— TASK INSTRUCTIONS —
Searching the material below, find each line that includes the word "finalizers", and copy it.

SOURCE MATERIAL: Begin

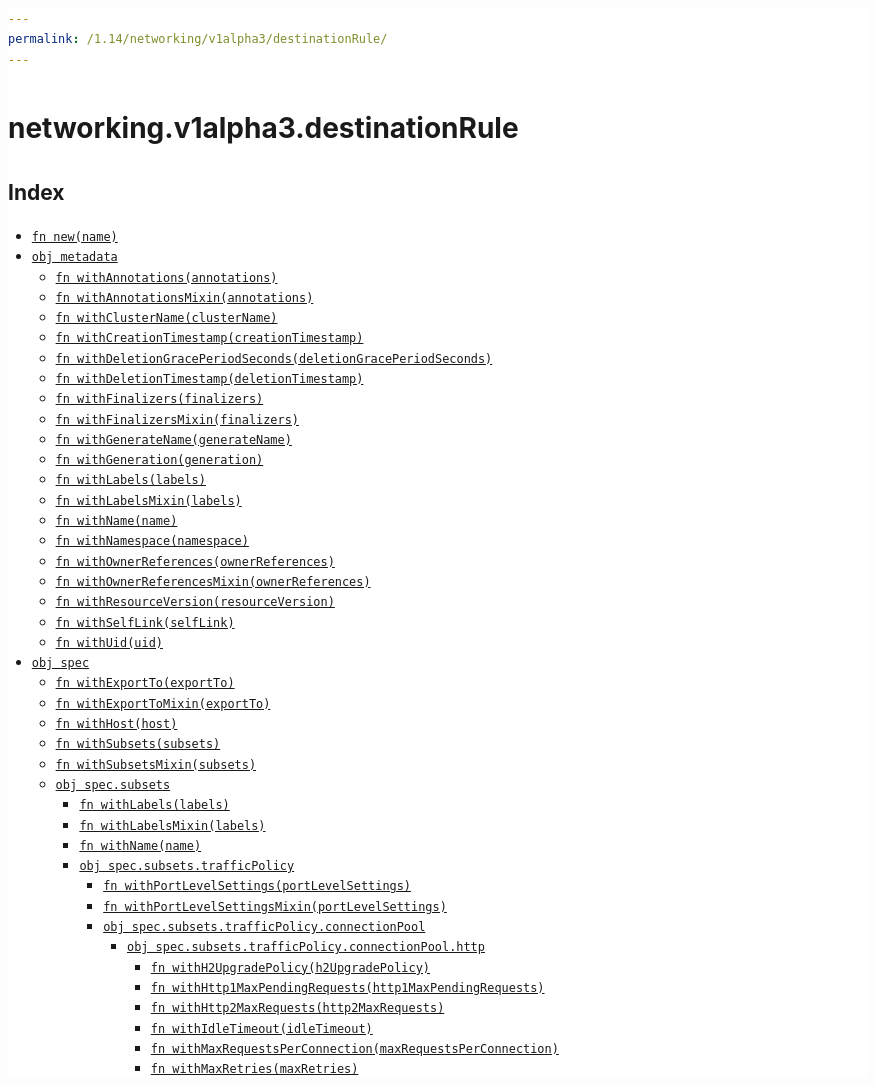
 ```yaml
---
permalink: /1.14/networking/v1alpha3/destinationRule/
---
```


# networking.v1alpha3.destinationRule



## Index

* [`fn new(name)`](#fn-new)
* [`obj metadata`](#obj-metadata)
  * [`fn withAnnotations(annotations)`](#fn-metadatawithannotations)
  * [`fn withAnnotationsMixin(annotations)`](#fn-metadatawithannotationsmixin)
  * [`fn withClusterName(clusterName)`](#fn-metadatawithclustername)
  * [`fn withCreationTimestamp(creationTimestamp)`](#fn-metadatawithcreationtimestamp)
  * [`fn withDeletionGracePeriodSeconds(deletionGracePeriodSeconds)`](#fn-metadatawithdeletiongraceperiodseconds)
  * [`fn withDeletionTimestamp(deletionTimestamp)`](#fn-metadatawithdeletiontimestamp)
  * [`fn withFinalizers(finalizers)`](#fn-metadatawithfinalizers)
  * [`fn withFinalizersMixin(finalizers)`](#fn-metadatawithfinalizersmixin)
  * [`fn withGenerateName(generateName)`](#fn-metadatawithgeneratename)
  * [`fn withGeneration(generation)`](#fn-metadatawithgeneration)
  * [`fn withLabels(labels)`](#fn-metadatawithlabels)
  * [`fn withLabelsMixin(labels)`](#fn-metadatawithlabelsmixin)
  * [`fn withName(name)`](#fn-metadatawithname)
  * [`fn withNamespace(namespace)`](#fn-metadatawithnamespace)
  * [`fn withOwnerReferences(ownerReferences)`](#fn-metadatawithownerreferences)
  * [`fn withOwnerReferencesMixin(ownerReferences)`](#fn-metadatawithownerreferencesmixin)
  * [`fn withResourceVersion(resourceVersion)`](#fn-metadatawithresourceversion)
  * [`fn withSelfLink(selfLink)`](#fn-metadatawithselflink)
  * [`fn withUid(uid)`](#fn-metadatawithuid)
* [`obj spec`](#obj-spec)
  * [`fn withExportTo(exportTo)`](#fn-specwithexportto)
  * [`fn withExportToMixin(exportTo)`](#fn-specwithexporttomixin)
  * [`fn withHost(host)`](#fn-specwithhost)
  * [`fn withSubsets(subsets)`](#fn-specwithsubsets)
  * [`fn withSubsetsMixin(subsets)`](#fn-specwithsubsetsmixin)
  * [`obj spec.subsets`](#obj-specsubsets)
    * [`fn withLabels(labels)`](#fn-specsubsetswithlabels)
    * [`fn withLabelsMixin(labels)`](#fn-specsubsetswithlabelsmixin)
    * [`fn withName(name)`](#fn-specsubsetswithname)
    * [`obj spec.subsets.trafficPolicy`](#obj-specsubsetstrafficpolicy)
      * [`fn withPortLevelSettings(portLevelSettings)`](#fn-specsubsetstrafficpolicywithportlevelsettings)
      * [`fn withPortLevelSettingsMixin(portLevelSettings)`](#fn-specsubsetstrafficpolicywithportlevelsettingsmixin)
      * [`obj spec.subsets.trafficPolicy.connectionPool`](#obj-specsubsetstrafficpolicyconnectionpool)
        * [`obj spec.subsets.trafficPolicy.connectionPool.http`](#obj-specsubsetstrafficpolicyconnectionpoolhttp)
          * [`fn withH2UpgradePolicy(h2UpgradePolicy)`](#fn-specsubsetstrafficpolicyconnectionpoolhttpwithh2upgradepolicy)
          * [`fn withHttp1MaxPendingRequests(http1MaxPendingRequests)`](#fn-specsubsetstrafficpolicyconnectionpoolhttpwithhttp1maxpendingrequests)
          * [`fn withHttp2MaxRequests(http2MaxRequests)`](#fn-specsubsetstrafficpolicyconnectionpoolhttpwithhttp2maxrequests)
          * [`fn withIdleTimeout(idleTimeout)`](#fn-specsubsetstrafficpolicyconnectionpoolhttpwithidletimeout)
          * [`fn withMaxRequestsPerConnection(maxRequestsPerConnection)`](#fn-specsubsetstrafficpolicyconnectionpoolhttpwithmaxrequestsperconnection)
          * [`fn withMaxRetries(maxRetries)`](#fn-specsubsetstrafficpolicyconnectionpoolhttpwithmaxretries)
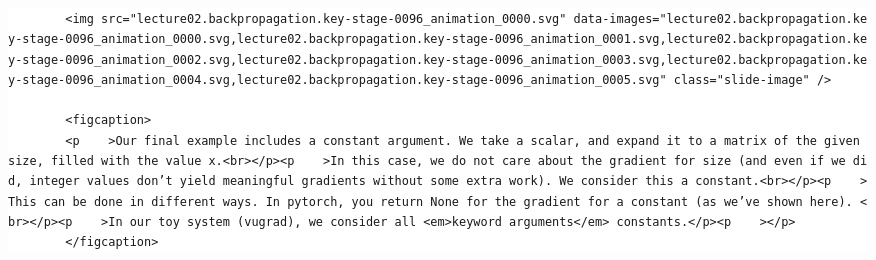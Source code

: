             <img src="lecture02.backpropagation.key-stage-0096_animation_0000.svg" data-images="lecture02.backpropagation.key-stage-0096_animation_0000.svg,lecture02.backpropagation.key-stage-0096_animation_0001.svg,lecture02.backpropagation.key-stage-0096_animation_0002.svg,lecture02.backpropagation.key-stage-0096_animation_0003.svg,lecture02.backpropagation.key-stage-0096_animation_0004.svg,lecture02.backpropagation.key-stage-0096_animation_0005.svg" class="slide-image" />

            <figcaption>
            <p    >Our final example includes a constant argument. We take a scalar, and expand it to a matrix of the given size, filled with the value x.<br></p><p    >In this case, we do not care about the gradient for size (and even if we did, integer values don’t yield meaningful gradients without some extra work). We consider this a constant.<br></p><p    >This can be done in different ways. In pytorch, you return None for the gradient for a constant (as we’ve shown here). <br></p><p    >In our toy system (vugrad), we consider all <em>keyword arguments</em> constants.</p><p    ></p>
            </figcaption>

SOURCE MATERIAL: End

— TASK OUTPUT —
  * [`fn withFinalizers(finalizers)`](#fn-metadatawithfinalizers)
  * [`fn withFinalizersMixin(finalizers)`](#fn-metadatawithfinalizersmixin)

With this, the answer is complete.